Rendered images with source text.

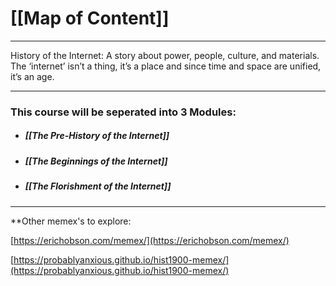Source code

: # [[Map of Content]]
---
History of the Internet: A story about power, people, culture, and materials. The ‘internet’ isn’t a thing, it’s a place and since time and space are unified, it’s an age.

---  
### This course will be seperated into 3 Modules:

- ##### [[The Pre-History of the Internet]]

- ##### [[The Beginnings of the Internet]]

- ##### [[The Florishment of the Internet]]

--- 
**Other memex's to explore:

[https://erichobson.com/memex/](https://erichobson.com/memex/)

[https://probablyanxious.github.io/hist1900-memex/](https://probablyanxious.github.io/hist1900-memex/)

WHAT YOU WILL DO.
Go through the data and return each line where the word "History" appears.

PROBLEM SOLUTION.
History of the Internet: A story about power, people, culture, and materials. The ‘internet’ isn’t a thing, it’s a place and since time and space are unified, it’s an age.
- ##### [[The Pre-History of the Internet]]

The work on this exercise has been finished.